Records contained in a dataset
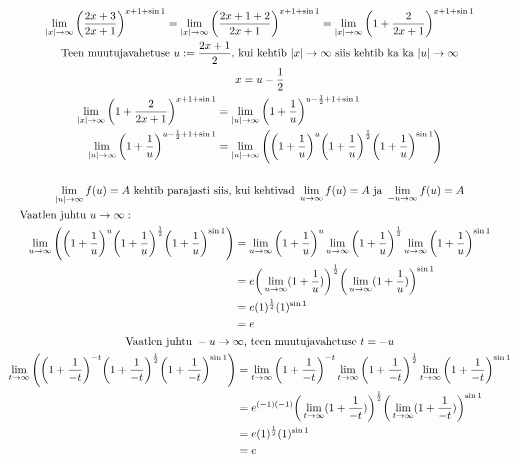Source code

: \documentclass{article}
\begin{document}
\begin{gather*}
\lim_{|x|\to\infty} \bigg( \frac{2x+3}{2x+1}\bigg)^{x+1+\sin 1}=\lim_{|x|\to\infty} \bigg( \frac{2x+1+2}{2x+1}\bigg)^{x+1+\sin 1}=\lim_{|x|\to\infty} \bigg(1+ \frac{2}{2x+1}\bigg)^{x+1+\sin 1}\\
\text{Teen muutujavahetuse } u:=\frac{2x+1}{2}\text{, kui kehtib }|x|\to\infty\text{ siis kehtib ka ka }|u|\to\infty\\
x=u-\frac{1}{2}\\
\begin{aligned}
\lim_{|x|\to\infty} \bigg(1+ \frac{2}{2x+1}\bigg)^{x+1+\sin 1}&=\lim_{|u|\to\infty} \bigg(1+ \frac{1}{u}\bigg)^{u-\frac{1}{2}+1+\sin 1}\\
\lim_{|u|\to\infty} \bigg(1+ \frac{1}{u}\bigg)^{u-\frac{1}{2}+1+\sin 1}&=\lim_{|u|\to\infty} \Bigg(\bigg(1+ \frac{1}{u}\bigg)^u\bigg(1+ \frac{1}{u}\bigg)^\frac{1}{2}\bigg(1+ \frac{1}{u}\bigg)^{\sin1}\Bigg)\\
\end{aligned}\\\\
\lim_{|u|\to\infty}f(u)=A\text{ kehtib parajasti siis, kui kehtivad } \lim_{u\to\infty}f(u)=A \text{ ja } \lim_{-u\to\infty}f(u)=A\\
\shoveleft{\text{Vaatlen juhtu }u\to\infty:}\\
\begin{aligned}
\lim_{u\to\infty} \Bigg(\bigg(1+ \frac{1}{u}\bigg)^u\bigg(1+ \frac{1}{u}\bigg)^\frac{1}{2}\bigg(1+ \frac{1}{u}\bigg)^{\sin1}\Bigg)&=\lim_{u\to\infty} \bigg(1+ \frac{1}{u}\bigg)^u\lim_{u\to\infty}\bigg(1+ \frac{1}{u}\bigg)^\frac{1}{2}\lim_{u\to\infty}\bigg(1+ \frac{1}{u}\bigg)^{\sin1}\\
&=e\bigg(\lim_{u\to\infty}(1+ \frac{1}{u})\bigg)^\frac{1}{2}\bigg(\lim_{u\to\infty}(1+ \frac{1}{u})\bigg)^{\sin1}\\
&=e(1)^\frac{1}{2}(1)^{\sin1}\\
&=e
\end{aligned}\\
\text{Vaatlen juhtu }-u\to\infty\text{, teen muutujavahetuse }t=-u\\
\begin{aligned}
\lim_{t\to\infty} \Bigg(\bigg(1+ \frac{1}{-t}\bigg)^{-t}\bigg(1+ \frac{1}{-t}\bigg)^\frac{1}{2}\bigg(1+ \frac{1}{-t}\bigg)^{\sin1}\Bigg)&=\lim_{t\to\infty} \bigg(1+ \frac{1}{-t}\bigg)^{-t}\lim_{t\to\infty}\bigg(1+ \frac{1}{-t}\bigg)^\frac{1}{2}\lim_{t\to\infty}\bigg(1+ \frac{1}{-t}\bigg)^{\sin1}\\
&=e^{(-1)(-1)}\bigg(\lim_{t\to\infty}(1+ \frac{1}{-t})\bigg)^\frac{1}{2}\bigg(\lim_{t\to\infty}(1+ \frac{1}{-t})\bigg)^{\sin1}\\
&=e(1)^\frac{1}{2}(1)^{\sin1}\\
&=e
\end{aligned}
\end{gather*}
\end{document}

_Exercise objective:_ Nothing but the pictures should be left out when the records are retyped exactly.

_Expected answer:_
Source code

: \documentclass{article}
\begin{document}
\begin{gather*}
\lim_{|x|\to\infty} \bigg( \frac{2x+3}{2x+1}\bigg)^{x+1+\sin 1}=\lim_{|x|\to\infty} \bigg( \frac{2x+1+2}{2x+1}\bigg)^{x+1+\sin 1}=\lim_{|x|\to\infty} \bigg(1+ \frac{2}{2x+1}\bigg)^{x+1+\sin 1}\\
\text{Teen muutujavahetuse } u:=\frac{2x+1}{2}\text{, kui kehtib }|x|\to\infty\text{ siis kehtib ka ka }|u|\to\infty\\
x=u-\frac{1}{2}\\
\begin{aligned}
\lim_{|x|\to\infty} \bigg(1+ \frac{2}{2x+1}\bigg)^{x+1+\sin 1}&=\lim_{|u|\to\infty} \bigg(1+ \frac{1}{u}\bigg)^{u-\frac{1}{2}+1+\sin 1}\\
\lim_{|u|\to\infty} \bigg(1+ \frac{1}{u}\bigg)^{u-\frac{1}{2}+1+\sin 1}&=\lim_{|u|\to\infty} \Bigg(\bigg(1+ \frac{1}{u}\bigg)^u\bigg(1+ \frac{1}{u}\bigg)^\frac{1}{2}\bigg(1+ \frac{1}{u}\bigg)^{\sin1}\Bigg)\\
\end{aligned}\\\\
\lim_{|u|\to\infty}f(u)=A\text{ kehtib parajasti siis, kui kehtivad } \lim_{u\to\infty}f(u)=A \text{ ja } \lim_{-u\to\infty}f(u)=A\\
\shoveleft{\text{Vaatlen juhtu }u\to\infty:}\\
\begin{aligned}
\lim_{u\to\infty} \Bigg(\bigg(1+ \frac{1}{u}\bigg)^u\bigg(1+ \frac{1}{u}\bigg)^\frac{1}{2}\bigg(1+ \frac{1}{u}\bigg)^{\sin1}\Bigg)&=\lim_{u\to\infty} \bigg(1+ \frac{1}{u}\bigg)^u\lim_{u\to\infty}\bigg(1+ \frac{1}{u}\bigg)^\frac{1}{2}\lim_{u\to\infty}\bigg(1+ \frac{1}{u}\bigg)^{\sin1}\\
&=e\bigg(\lim_{u\to\infty}(1+ \frac{1}{u})\bigg)^\frac{1}{2}\bigg(\lim_{u\to\infty}(1+ \frac{1}{u})\bigg)^{\sin1}\\
&=e(1)^\frac{1}{2}(1)^{\sin1}\\
&=e
\end{aligned}\\
\text{Vaatlen juhtu }-u\to\infty\text{, teen muutujavahetuse }t=-u\\
\begin{aligned}
\lim_{t\to\infty} \Bigg(\bigg(1+ \frac{1}{-t}\bigg)^{-t}\bigg(1+ \frac{1}{-t}\bigg)^\frac{1}{2}\bigg(1+ \frac{1}{-t}\bigg)^{\sin1}\Bigg)&=\lim_{t\to\infty} \bigg(1+ \frac{1}{-t}\bigg)^{-t}\lim_{t\to\infty}\bigg(1+ \frac{1}{-t}\bigg)^\frac{1}{2}\lim_{t\to\infty}\bigg(1+ \frac{1}{-t}\bigg)^{\sin1}\\
&=e^{(-1)(-1)}\bigg(\lim_{t\to\infty}(1+ \frac{1}{-t})\bigg)^\frac{1}{2}\bigg(\lim_{t\to\infty}(1+ \frac{1}{-t})\bigg)^{\sin1}\\
&=e(1)^\frac{1}{2}(1)^{\sin1}\\
&=e
\end{aligned}
\end{gather*}
\end{document}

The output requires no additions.